HSBC to slash 50k jobs, reducing global reach
HSBC pledged a new era of higher dividends yesterday, laying out plans to slash nearly 50,000 jobs and shrink its investment bank across the world by a third to combat sluggish growth.
Europe's largest bank plans to reduce full-time employees by 22,000 to 25,000, or about 10 per cent, Reuters reported, quoting a statement from chief executive Stuart Gulliver.
A further 25,000 positions will be cut through the sale of its Turkey and Brazil operations.
The bank also set its new target for return on equity at greater than 10 per cent by 2017, down from its previous target of 12 to 15 per cent by next year, said Reuters.

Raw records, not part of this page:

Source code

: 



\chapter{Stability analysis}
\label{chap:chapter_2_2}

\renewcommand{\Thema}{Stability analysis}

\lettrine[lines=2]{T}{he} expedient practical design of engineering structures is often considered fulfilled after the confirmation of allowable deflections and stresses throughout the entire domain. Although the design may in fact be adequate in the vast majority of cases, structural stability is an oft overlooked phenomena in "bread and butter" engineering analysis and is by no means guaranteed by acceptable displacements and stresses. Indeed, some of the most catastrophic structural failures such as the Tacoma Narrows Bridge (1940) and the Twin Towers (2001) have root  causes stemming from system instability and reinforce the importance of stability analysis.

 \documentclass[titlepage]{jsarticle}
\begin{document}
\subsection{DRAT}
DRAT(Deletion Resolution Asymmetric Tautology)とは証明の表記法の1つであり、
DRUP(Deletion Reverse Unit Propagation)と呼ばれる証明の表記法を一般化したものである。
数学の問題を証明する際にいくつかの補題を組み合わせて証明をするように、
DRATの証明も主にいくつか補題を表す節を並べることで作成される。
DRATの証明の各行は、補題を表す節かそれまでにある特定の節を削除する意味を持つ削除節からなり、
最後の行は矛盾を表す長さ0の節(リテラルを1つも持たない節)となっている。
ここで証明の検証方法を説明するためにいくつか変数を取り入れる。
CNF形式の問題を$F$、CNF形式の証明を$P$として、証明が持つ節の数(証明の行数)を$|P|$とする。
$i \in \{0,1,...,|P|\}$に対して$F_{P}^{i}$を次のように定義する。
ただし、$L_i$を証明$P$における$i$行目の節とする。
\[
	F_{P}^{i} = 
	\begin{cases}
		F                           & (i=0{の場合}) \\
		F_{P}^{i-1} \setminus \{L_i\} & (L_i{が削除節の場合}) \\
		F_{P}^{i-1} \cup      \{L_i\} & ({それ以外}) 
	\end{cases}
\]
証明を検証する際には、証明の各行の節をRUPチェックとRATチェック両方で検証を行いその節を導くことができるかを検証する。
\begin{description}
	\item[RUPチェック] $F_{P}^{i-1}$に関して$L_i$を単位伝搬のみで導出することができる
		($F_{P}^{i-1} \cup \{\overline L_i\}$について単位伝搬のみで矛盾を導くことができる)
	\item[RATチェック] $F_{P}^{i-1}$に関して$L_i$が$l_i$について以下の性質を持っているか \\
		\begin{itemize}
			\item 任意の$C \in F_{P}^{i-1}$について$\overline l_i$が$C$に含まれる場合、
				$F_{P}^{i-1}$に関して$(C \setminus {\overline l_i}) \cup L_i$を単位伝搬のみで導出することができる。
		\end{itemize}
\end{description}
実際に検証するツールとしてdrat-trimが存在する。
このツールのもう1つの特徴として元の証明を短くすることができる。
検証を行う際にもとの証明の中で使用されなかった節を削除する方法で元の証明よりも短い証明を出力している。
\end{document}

HSBC has come under pressure to reduce costs and reverse a decline in profit after a year that saw the bank being fined for manipulating currency markets and embroiled in a tax-avoidance scandal in Switzerland.

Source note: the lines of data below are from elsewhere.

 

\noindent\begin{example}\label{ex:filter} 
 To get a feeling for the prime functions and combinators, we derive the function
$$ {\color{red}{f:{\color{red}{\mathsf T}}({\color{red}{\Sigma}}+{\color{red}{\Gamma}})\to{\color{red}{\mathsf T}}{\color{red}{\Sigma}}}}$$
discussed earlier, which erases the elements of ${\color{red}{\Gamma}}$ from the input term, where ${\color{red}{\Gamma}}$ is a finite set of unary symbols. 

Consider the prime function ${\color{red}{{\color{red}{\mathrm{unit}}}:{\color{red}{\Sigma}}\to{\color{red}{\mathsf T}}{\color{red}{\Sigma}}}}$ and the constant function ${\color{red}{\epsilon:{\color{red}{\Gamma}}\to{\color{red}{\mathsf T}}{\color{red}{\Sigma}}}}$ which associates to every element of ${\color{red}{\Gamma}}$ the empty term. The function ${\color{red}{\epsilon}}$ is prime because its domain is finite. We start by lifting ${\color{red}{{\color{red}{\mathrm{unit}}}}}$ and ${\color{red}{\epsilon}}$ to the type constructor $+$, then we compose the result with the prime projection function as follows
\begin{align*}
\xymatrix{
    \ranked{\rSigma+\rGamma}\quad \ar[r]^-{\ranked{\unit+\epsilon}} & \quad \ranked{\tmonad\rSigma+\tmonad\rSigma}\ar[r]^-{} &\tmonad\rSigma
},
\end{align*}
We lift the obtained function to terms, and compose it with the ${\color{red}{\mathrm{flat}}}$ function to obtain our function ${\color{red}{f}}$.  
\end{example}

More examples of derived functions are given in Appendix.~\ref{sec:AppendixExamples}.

Since taking over in 2011, Mr Gulliver, 56, has announced more than 87,000 job cuts, pulled out of 78 businesses and reduced the number of countries the bank operates by 15, to 73.
Staff numbers will drop from 295,000 in 2010 to 208,000 by 2017, reported Agence France-Presse.
In the latest round of job cuts, as many as 21,000 of the cuts will be lost in a push for digital banking, automation and branch closures.
In Britain, up to 8,000 jobs will be cut, Mr Gulliver said.
The cuts will be followed by some hiring in growth businesses and the bank's compliance division.
HSBC also said it will cut risk-weighted assets by US$290 billion, roughly a quarter of the amount at the end of last year. It will shrink risk-weighted assets in the investment banking business by US$140 billion, to less than one-third of the total, from the current level of around 40 per cent.
HSBC, founded 150 years ago in Hong Kong, indicated it will step up investment in Asia, expanding asset management and insurance, and focusing on places including China's Pearl River Delta and areas including the internationalisation of the yuan.
It spelt out the 11 criteria on which it will make the decision whether to move its head office from London.
The bank was likely to relocate its headquarters to Hong Kong owing to its low tax regime, said Hong Kong-based financial analyst Jackson Wong.
HSBC is among the hardest-hit by regulator scrutiny, with the Bank of England forcing the largest lenders to separate their consumer and riskier investment banking activities by 2019.
It has also been hurt by an increasing bank levy costing lenders about £5.3 billion (S$11 billion) over the next five years.